The amount of evidence in Hanline’s favor that was suppressed is significant, to say the least.
Two weeks before McGarry’s disappearance in November of 1978, he reportedly went to his ex-wife Gail Stanley and expressed fear that he was in danger. McGarry had been caught embezzling tens of thousands of dollars from Paisano and was “scared, worried, and agitated” by his former colleagues. He told her he “worried what might happen if he stayed in town.”
Stanley was never called to the witness stand in the case, despite having incredibly relevant details about the weeks leading up to McGarry’s murder. According to Hanline’s lawsuit, she was visited by two prosecutors pretrial and told they were “desperate” to convict Hanline. They said that employees at Paisano had killed McGarry to “make an example of him,” but that they were going to stick with the love triangle Hanline story in order to convict him.
Outside of Stanley’s testimony, two other documents were also left out of the investigation—both of which directly contradicted Bischoff’s testimony.
The first report, 14 pages long, was dated Oct. 23, 1978, and ended May 9, 1979, right before the trial began. It included reports from several law enforcement investigators, including in the narcotics division, who had been monitoring the motorcycle community to which McGarry belonged and its cocaine sales.
Included is a statement from a witness who overheard Robertson talking about McGarry’s murder and implicating himself, not Hanline. Robertson had been quick to jump on the case after McGarry’s death, telling investigators that he should act as “go between” for the motorcycle community because they didn’t want to talk to the cops. It was later learned that he represented not only McGarry’s family, but the deceased’s estate.
The second report, eight pages long, details the Ventura police’s investigation of a phone call with a confidential informant named “A,” who reportedly ran Paisano Publications at the time. “A” told the Los Angeles Police Department that Bischoff had given him a different version of events than the one she reportedly told the court. His testimony, he said, had been “suppressed due to inconsistencies” that would have weakened the case.
The last person to see McGarry alive (according to Hanline), Koni Burgess, was never interviewed. Burgess said she was at McGarry’s house along with Robertson the night he disappeared. According to Burgess, McGarry himself had dropped her off at a bar that night, telling her that he and Robertson needed to “do some business.”

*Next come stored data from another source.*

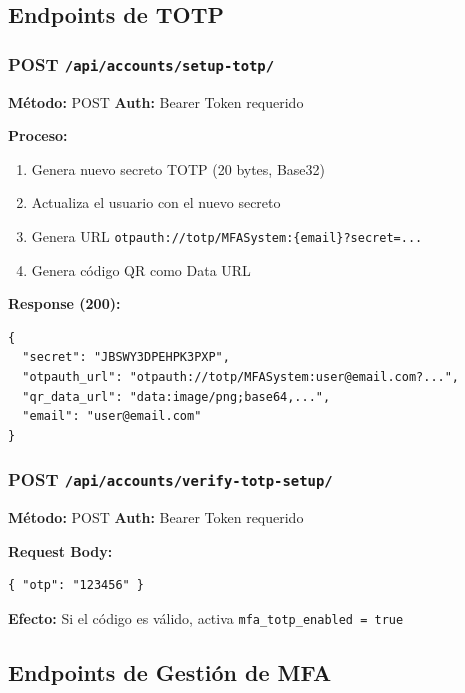 \documentclass[12pt,a4paper,openany]{article}
\begin{document}
\subsection{Endpoints de TOTP}

\subsubsection{POST \texttt{/api/accounts/setup-totp/}}

\begin{infobox}
\textbf{Método:} POST \quad \textbf{Auth:} Bearer Token requerido

\textbf{Proceso:}
\begin{enumerate}
    \item Genera nuevo secreto TOTP (20 bytes, Base32)
    \item Actualiza el usuario con el nuevo secreto
    \item Genera URL \texttt{otpauth://totp/MFASystem:\{email\}?secret=...}
    \item Genera código QR como Data URL
\end{enumerate}

\textbf{Response (200):}
\begin{lstlisting}[style=jsstyle]
{
  "secret": "JBSWY3DPEHPK3PXP",
  "otpauth_url": "otpauth://totp/MFASystem:user@email.com?...",
  "qr_data_url": "data:image/png;base64,...",
  "email": "user@email.com"
}
\end{lstlisting}
\end{infobox}

\subsubsection{POST \texttt{/api/accounts/verify-totp-setup/}}

\begin{infobox}
\textbf{Método:} POST \quad \textbf{Auth:} Bearer Token requerido

\textbf{Request Body:}
\begin{lstlisting}[style=jsstyle]
{ "otp": "123456" }
\end{lstlisting}

\textbf{Efecto:} Si el código es válido, activa \texttt{mfa\_totp\_enabled = true}
\end{infobox}

\subsection{Endpoints de Gestión de MFA}
\end{document}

Without these documents and interviews, there was no way for the defense to prove Hanline’s innocence. Had they been available, he argues, he could have been saved 36 years behind bars. Among the list of things Hanline suffered as a direct result of these omissions: “great mental and physical pain, suffering, anguish, fright, anxiety, shock, humiliation, indignity, embarrassment, and harm to reputation.” The damages in sum, it says, are to be determined at trial.
While there aren’t many public cases of former inmates suing the people who wrongfully imprisoned them, there are many who are wrongfully convicted. It’s impossible to verify exactly how many inmates are serving sentences for crimes they did not commit. Research on the topic has yielded a large variation in numbers, with some suggesting that there are around 10,000 innocent prisoners and others up to 120,000.
One thing that is certain is that there were more exonerations in 2014—125 total—than any year since 1989. If Hanline successfully gets damages from the Ventura County District Attorney and Sheriff’s Department, more lawsuits like this one may be just around the corner.